What should be the best way of debugging this?
Should I file a github issue?

...
dallas:
  - pin: GPIO12

uart:
  rx_pin: GPIO14
  tx_pin: GPIO15
  baud_rate: 9600

modbus:

sensor:
  - platform: dallas
    id: sensor_temperature
    name: "${friendly_name} Temperature"
    address: 0xDD0517C47C63FF28
    filters:
      - or:
        - delta: 0.1
        - heartbeat: 300s

  - platform: pzemac
    address: 1
    energy:
      name: ${friendly_name} Energy
    power:
      name: ${friendly_name} Power
    update_interval: 1s

The final board should have:

A temperature sensor
An energy meter
An AC dimmer component (RobotDyn)
Thermostat component
mqtt subcriber sensor for getting the excess production.
Something that acts like a PID controller for driving the dimmer with the excess.
Perhaps a small LCD and a pair of buttons to turn on/off and changing modes.

I still can’t check if it will be possible to integrate all those things on an EspHome device.
What do you guys think?

15min is the default reboot_timeout for the Wifi, Mqtt, and the api (check relevant pages). So your problem could relate to connectivity there. You could change each one to help debug? You can also set them to 0s to disable.

You can also try decreasing the update interval of your pzem (try 10sec for initial debugging)

Not sure what esp32 you have, but I think you’d want a good quality one for your application (there’s a thread on them).

ESPHOME should be up to your task though (I think).

That’s so interesting as I’m using a wt32-eth01 that is an Ethernet board and i didn’t activate/configure wifi. Is it possible to deactivate the wifi reboot timeout without activating wifi?

Unfortunately i can’t reduce the pzem sampling. This device has to get the power consumption as fast as possible so it can detect changes and prevent inverter overloads.

I’m not sure but I assume the wifi reboot timeout is therefore not applicable if you’re not using it? Could be the mqtt or api timeout then?

What you can do it just reduce the pzem update interval temporarily just to check if that’s the cause (I don’t think it is, but it’s worth ruling out).

Edit: I also just noticed this warning.

Seems that you hit the nail there! The board has 23min uptime and counting.

I use both mqtt (to get the excess production) and the API for home assistant. I had the previous version of the device setup in home assistant so I assumed that this one (wifi → ethernet) was already linked.
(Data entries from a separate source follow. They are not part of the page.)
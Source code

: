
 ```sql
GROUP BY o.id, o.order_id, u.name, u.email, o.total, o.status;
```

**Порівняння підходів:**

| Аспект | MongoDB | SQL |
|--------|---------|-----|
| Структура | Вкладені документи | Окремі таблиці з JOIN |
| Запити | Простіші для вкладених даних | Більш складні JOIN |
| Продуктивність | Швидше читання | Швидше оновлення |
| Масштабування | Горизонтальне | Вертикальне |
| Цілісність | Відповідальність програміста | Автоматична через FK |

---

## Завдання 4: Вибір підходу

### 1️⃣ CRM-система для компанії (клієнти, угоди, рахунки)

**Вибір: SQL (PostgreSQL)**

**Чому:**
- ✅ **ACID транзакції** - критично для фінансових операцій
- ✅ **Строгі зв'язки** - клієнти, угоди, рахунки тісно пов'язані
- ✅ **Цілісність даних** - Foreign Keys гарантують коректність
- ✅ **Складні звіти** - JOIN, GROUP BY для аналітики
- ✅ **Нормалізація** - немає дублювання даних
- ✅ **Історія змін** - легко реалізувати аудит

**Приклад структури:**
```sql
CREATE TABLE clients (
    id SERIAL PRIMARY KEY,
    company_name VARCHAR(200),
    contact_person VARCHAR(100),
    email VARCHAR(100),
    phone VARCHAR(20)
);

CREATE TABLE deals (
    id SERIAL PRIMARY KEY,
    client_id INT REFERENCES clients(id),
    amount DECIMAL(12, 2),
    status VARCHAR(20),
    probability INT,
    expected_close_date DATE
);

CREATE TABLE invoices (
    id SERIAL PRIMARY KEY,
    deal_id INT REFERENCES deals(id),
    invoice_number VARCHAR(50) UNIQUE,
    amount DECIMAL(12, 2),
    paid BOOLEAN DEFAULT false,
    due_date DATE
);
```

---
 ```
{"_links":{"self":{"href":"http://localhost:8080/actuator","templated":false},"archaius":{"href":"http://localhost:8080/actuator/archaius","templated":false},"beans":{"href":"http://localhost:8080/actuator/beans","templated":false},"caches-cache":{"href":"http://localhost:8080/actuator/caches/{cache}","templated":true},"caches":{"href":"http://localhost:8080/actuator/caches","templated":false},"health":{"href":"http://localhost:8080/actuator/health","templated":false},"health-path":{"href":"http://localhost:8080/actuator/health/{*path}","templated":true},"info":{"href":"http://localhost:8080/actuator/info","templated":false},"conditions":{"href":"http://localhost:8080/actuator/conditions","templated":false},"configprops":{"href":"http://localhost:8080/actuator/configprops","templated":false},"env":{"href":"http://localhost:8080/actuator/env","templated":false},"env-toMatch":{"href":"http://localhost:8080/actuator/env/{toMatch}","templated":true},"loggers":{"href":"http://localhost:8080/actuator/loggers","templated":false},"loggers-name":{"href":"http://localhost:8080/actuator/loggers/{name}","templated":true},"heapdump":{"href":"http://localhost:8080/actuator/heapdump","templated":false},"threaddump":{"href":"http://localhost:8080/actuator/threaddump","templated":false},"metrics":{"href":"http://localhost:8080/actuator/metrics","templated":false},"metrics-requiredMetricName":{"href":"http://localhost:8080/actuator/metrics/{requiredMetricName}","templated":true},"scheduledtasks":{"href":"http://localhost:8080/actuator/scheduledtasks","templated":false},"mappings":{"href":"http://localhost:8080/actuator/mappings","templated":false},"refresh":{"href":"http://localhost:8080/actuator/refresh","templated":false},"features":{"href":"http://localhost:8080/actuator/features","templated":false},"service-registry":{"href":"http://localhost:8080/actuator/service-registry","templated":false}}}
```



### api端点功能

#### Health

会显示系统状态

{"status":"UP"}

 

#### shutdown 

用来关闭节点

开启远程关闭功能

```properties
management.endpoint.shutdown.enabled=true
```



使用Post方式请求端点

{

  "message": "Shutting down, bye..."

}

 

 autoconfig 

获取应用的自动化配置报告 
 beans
But as expected the Ip changed, so no API usage.

Anyways it seems odd to me that if HA drops, all the devices would stop working normally and restart every 15min.

Do you know if by not configuring wifi, the adapter is shutdown?

Now I have to start thinking in how to integrate the PID functions I had that works with power and a setpoint instead of temperature.
Given a power setpoint (reserve for charging the battery) it tries to match the excess with the diverter power consumption by driving a 0-255 pwm dimmer.
It could be made by directly scaling the power to pwm, but then there could be 2 problems:
Consumption would raise so abruptely that the inverter would change it’s priorities.
As I’m isolated from the grid, the production has to be forced to raise slowly.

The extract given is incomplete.